Marx also leaves a rich legacy as a teacher – influencing not only students but colleagues as well. “Everyone on the program wanted to teach with Leo, and in return, every single one of us, I think, did because it was an in-depth consultation on how to work in the classroom,” Turkle says. How impressed was “Leo’s”. The ability to turn a seminar into a lukewarm collaborative experience.”
David Mindell, Professor of Aeronautics and Astronautics, and the Diebner Professor of Engineering and Construction History at STS are also among Marx’s STS graduate students. He says that Marx’s standards for good writing were clear and high. “No one could have asked for a kind, gentleman to cut the early writings of a young scholar to the bone,” he says, noting that Marx once gave him 11 pages of handwritten commentaries on a draft . “He made me a better writer, a better thinker, and a better historian, and left a similar impression on many others.”

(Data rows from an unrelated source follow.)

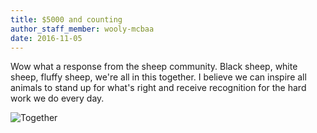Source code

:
 ```yaml
---
title: $5000 and counting
author_staff_member: wooly-mcbaa
date: 2016-11-05
---
```


Wow what a response from the sheep community. Black sheep, white sheep, fluffy sheep, we're all in this together. I believe we can inspire all animals to stand up for what's right and receive recognition for the hard work we do every day.

![Together](https://source.unsplash.com/24bzOuENxHc/1880x1240)
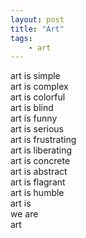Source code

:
 ```yaml
---
layout: post
title: "Art"
tags:
    - art
---
```

art is simple  
art is complex  
art is colorful  
art is blind  
art is funny  
art is serious  
art is frustrating  
art is liberating  
art is concrete  
art is abstract  
art is flagrant  
art is humble  
art is  
we are  
art  

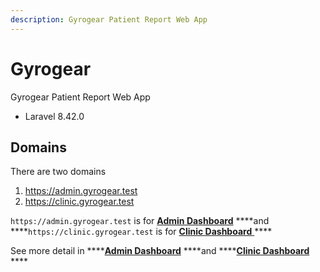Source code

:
 ```yaml
---
description: Gyrogear Patient Report Web App
---
```


# Gyrogear

Gyrogear Patient Report Web App 

* Laravel 8.42.0

## Domains 

There are two domains

1. https://admin.gyrogear.test
2. https://clinic.gyrogear.test

`https://admin.gyrogear.test` is for [**Admin Dashboard**](admin-dashboard/) ****and  ****`https://clinic.gyrogear.test` is for [**Clinic Dashboard** ](clinic-dashboard/)\*\*\*\*

See more detail in ****[**Admin Dashboard**](admin-dashboard/) ****and ****[**Clinic Dashboard**](clinic-dashboard/) ****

Beyond MIT, Marx changed the world in his class. He did a tremendous amount of public speaking, advising, editing, advising, and debating in all kinds of settings around the world. David Nye, an American historian who spent most of his academic life in Denmark, says, “I doubt that there is a single country in Europe where he did not go to attend a conference or lecture.”
Wherever he went, Marx was prized for his ability to hear. “The quality of Leo’s mind was demonstrated over and over again in public settings,” recalls Smith. “He had an extraordinary ability to ask very perceptive, penetrating questions.” “Leo was a wonderful listener and gave decisive advice,” says Nee.
an ongoing legacy
Today, Marx’s insight lives on. A few weeks before his death, Marx’s daughter was approached by Claudio Stefanczyk, the curator of the National Museum of Modern Art in Zagreb, Croatia, seeking permission to use the title “The Machine in the Garden” for an upcoming art exhibition. . Marx admired the exhibition catalog and was pleased to see his inspiration at work in an unexpected quarter.

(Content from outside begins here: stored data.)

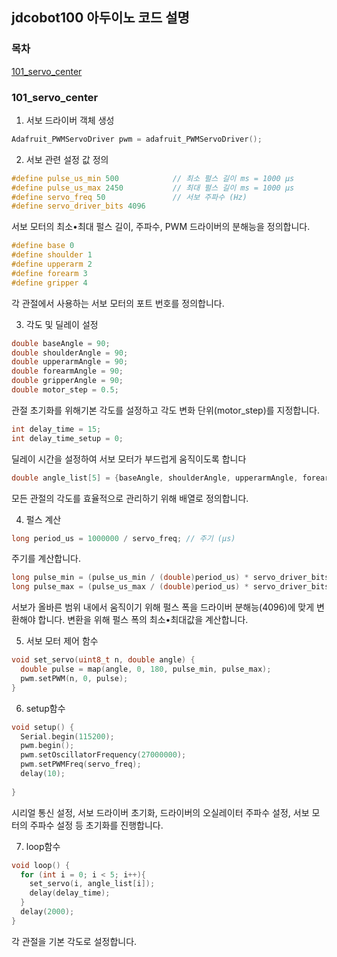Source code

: ## jdcobot100 아두이노 코드 설명
### 목차
[101_servo_center](#101_servo_center)

### 101_servo_center
1. 서보 드라이버 객체 생성
```c
Adafruit_PWMServoDriver pwm = adafruit_PWMServoDriver();
```

2. 서보 관련 설정 값 정의
```c
#define pulse_us_min 500            // 최소 펄스 길이 ms = 1000 µs
#define pulse_us_max 2450           // 최대 펄스 길이 ms = 1000 µs
#define servo_freq 50               // 서보 주파수 (Hz)
#define servo_driver_bits 4096
```
서보 모터의 최소•최대 펄스 길이, 주파수, PWM 드라이버의 분해능을 정의합니다.

```c
#define base 0
#define shoulder 1
#define upperarm 2
#define forearm 3
#define gripper 4
```
각 관절에서 사용하는 서보 모터의 포트 번호를 정의합니다.

3. 각도 및 딜레이 설정

```c
double baseAngle = 90;
double shoulderAngle = 90;
double upperarmAngle = 90;
double forearmAngle = 90;
double gripperAngle = 90;
double motor_step = 0.5;
```
관절 초기화를 위해기본 각도를 설정하고 각도 변화 단위(motor_step)를 지정합니다.

```c
int delay_time = 15;
int delay_time_setup = 0;
```
딜레이 시간을 설정하여 서보 모터가 부드럽게 움직이도록 합니다

```c
double angle_list[5] = {baseAngle, shoulderAngle, upperarmAngle, forearmAngle, gripperAngle};
```
모든 관절의 각도를 효율적으로 관리하기 위해 배열로 정의합니다.

4. 펄스 계산

```c
long period_us = 1000000 / servo_freq; // 주기 (µs)
```
주기를 계산합니다.

```c
long pulse_min = (pulse_us_min / (double)period_us) * servo_driver_bits;
long pulse_max = (pulse_us_max / (double)period_us) * servo_driver_bits;
```
서보가 올바른 범위 내에서 움직이기 위해 펄스 폭을 드라이버 분해능(4096)에 맞게 변환해야 합니다.
변환을 위해 펄스 폭의 최소•최대값을 계산합니다.

5. 서보 모터 제어 함수
```c
void set_servo(uint8_t n, double angle) {
  double pulse = map(angle, 0, 180, pulse_min, pulse_max);
  pwm.setPWM(n, 0, pulse);
}
```
6. setup함수
```c
void setup() {
  Serial.begin(115200);
  pwm.begin();
  pwm.setOscillatorFrequency(27000000);
  pwm.setPWMFreq(servo_freq);
  delay(10);
 
}
```
시리얼 통신 설정, 서보 드라이버 초기화, 드라이버의 오실레이터 주파수 설정, 서보 모터의 주파수 설정 등 초기화를 진행합니다.

7. loop함수
```c
void loop() {
  for (int i = 0; i < 5; i++){
    set_servo(i, angle_list[i]);
    delay(delay_time);
  }
  delay(2000);
}
```
각 관절을 기본 각도로 설정합니다.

For his part, tefančić says that Marx’s book inspired him to “find a broader meaning in art and work in an interdisciplinary way.” In his Catalog essay, he expanded Marx’s insights into another time, place and art form, showing how Marx’s ideas continue to provide a reliable framework for understanding the modern world. The essay concludes: “We would not be able to imagine a society of the future without the symbols of the garden and the machine.”
MIT professors Rosalind Williams (emerita), David Mindell, Merritt Roe Smith and Sherry Turkle; Professor Emeritus David Ni of the University of Southern Denmark and family member Lucy Todd Marks contributed to this remembrance.